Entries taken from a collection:
Segment Open
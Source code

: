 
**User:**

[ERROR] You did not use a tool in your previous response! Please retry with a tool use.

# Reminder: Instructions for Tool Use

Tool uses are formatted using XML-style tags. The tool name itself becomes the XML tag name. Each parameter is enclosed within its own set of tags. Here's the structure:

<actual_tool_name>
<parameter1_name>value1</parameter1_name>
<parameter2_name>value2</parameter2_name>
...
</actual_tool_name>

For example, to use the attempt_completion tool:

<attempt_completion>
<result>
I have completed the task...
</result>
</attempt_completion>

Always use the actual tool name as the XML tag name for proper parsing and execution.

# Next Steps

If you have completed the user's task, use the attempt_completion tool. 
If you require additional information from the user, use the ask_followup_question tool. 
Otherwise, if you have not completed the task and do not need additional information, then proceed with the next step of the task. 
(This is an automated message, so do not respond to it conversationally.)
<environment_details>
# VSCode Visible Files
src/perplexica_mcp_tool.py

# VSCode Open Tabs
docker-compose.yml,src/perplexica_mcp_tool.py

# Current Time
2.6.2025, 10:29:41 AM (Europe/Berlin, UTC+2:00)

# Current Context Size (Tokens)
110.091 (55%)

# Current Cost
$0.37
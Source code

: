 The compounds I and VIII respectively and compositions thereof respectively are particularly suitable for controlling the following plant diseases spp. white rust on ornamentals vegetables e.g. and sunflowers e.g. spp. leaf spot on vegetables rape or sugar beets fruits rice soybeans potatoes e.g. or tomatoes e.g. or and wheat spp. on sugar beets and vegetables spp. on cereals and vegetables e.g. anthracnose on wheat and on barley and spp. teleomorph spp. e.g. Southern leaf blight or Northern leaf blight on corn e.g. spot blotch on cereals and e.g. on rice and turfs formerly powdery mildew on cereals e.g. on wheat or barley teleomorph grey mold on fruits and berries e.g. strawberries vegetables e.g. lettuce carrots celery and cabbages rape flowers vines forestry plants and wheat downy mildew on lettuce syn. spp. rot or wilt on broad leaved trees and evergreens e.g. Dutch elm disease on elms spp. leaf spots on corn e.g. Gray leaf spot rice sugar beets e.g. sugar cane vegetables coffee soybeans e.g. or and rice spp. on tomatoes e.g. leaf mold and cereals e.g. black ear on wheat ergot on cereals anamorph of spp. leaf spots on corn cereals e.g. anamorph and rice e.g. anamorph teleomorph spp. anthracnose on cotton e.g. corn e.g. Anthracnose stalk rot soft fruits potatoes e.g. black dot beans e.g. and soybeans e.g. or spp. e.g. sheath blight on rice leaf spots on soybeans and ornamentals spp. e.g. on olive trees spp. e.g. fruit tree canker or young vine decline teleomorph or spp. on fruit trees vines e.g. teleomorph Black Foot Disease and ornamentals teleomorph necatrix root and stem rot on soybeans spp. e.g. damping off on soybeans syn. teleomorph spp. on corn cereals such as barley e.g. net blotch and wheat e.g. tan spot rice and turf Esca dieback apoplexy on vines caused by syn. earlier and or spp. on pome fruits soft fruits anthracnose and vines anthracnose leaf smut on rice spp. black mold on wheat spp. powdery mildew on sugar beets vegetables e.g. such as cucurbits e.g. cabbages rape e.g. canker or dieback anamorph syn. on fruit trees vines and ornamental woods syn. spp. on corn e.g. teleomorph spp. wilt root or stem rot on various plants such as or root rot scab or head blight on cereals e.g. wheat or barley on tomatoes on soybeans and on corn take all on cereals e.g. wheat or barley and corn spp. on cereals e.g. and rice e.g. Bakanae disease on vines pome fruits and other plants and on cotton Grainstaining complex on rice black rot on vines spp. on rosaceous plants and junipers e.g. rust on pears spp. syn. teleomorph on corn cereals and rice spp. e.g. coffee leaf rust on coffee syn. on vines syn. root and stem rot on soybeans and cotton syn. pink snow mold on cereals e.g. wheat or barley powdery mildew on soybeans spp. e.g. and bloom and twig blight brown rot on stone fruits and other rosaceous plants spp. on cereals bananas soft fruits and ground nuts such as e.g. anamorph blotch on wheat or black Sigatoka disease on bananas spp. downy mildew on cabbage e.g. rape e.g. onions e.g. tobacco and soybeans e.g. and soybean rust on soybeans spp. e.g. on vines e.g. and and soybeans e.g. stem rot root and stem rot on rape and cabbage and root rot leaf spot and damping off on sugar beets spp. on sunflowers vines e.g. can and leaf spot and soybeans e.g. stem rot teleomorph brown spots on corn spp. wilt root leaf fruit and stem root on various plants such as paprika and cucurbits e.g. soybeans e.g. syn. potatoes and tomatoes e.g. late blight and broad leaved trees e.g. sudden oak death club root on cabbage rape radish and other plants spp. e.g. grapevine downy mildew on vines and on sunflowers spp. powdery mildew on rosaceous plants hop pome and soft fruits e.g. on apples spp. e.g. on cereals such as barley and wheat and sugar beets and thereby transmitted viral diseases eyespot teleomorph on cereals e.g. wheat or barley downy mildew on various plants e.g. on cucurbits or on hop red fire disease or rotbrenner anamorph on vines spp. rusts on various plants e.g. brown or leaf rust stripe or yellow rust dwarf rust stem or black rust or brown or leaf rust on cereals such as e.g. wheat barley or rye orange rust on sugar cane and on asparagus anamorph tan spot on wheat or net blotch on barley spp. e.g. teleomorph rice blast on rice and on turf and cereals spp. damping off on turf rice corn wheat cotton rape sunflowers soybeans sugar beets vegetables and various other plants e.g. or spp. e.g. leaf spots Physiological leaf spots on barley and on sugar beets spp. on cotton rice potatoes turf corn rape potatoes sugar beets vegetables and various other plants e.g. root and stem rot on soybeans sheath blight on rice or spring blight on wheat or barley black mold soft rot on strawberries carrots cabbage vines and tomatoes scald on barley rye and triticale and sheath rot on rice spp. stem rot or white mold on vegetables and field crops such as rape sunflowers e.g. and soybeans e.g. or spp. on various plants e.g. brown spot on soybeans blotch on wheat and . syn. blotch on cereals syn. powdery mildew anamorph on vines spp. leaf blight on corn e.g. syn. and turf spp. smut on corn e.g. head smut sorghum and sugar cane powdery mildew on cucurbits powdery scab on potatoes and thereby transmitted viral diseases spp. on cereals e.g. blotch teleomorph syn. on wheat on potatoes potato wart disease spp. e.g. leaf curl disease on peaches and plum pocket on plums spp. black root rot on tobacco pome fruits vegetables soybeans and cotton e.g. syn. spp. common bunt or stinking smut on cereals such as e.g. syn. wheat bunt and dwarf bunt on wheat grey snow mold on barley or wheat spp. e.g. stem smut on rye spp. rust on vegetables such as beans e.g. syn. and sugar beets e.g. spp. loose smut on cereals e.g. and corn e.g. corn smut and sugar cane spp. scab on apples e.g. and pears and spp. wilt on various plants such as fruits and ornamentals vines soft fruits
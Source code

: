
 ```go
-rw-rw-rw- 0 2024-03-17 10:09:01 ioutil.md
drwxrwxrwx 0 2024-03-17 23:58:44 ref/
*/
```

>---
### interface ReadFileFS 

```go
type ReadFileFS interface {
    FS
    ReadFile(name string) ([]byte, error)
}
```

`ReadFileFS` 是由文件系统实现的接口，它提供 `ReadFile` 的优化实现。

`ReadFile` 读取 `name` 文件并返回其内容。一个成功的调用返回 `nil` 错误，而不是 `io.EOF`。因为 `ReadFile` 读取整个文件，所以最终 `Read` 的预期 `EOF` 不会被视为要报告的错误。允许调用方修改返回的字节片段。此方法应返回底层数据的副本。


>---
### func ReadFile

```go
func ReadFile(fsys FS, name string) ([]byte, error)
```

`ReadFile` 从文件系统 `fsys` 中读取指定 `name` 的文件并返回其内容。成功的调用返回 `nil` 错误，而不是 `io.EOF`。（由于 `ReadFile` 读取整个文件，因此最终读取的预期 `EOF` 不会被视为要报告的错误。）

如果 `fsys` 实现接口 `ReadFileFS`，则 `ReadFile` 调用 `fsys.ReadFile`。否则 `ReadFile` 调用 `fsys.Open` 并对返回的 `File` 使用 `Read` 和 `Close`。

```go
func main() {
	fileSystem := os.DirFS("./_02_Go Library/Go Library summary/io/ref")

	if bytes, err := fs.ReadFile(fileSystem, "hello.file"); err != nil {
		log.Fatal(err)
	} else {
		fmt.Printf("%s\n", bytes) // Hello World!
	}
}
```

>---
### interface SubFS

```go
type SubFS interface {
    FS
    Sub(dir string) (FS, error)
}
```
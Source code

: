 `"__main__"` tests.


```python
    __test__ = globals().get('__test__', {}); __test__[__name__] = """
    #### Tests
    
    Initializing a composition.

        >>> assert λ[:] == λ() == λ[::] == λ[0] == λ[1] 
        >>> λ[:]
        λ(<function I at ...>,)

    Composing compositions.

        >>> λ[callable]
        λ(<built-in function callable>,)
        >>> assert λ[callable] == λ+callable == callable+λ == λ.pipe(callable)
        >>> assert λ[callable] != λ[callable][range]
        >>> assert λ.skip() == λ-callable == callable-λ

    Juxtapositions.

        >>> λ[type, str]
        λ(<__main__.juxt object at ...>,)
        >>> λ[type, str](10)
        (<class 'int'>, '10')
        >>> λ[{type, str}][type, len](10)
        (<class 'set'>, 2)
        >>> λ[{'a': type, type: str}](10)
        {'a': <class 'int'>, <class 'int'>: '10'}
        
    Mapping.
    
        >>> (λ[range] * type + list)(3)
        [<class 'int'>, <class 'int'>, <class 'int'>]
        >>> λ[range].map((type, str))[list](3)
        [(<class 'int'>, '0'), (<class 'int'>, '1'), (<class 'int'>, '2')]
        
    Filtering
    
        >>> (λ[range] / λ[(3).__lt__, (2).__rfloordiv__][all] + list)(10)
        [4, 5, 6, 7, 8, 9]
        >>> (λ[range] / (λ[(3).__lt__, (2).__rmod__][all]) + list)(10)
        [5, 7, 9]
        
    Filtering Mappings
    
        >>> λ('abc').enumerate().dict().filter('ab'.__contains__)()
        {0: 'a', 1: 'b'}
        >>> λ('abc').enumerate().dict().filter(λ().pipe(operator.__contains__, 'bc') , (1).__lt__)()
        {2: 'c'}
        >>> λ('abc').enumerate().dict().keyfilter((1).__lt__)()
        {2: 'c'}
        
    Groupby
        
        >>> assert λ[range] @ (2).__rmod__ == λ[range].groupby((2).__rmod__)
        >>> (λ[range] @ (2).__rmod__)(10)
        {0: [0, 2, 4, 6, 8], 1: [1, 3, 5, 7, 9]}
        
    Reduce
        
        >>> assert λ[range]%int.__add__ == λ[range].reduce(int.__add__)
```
Segment Closed
#### Brief:
Only the lines above from the one with "</attempt_completion>" up to and including the one with "If you have completed" should be repeated, exactly as written.

#### Task answer:
</attempt_completion>

Always use the actual tool name as the XML tag name for proper parsing and execution.

# Next Steps

If you have completed the user's task, use the attempt_completion tool. 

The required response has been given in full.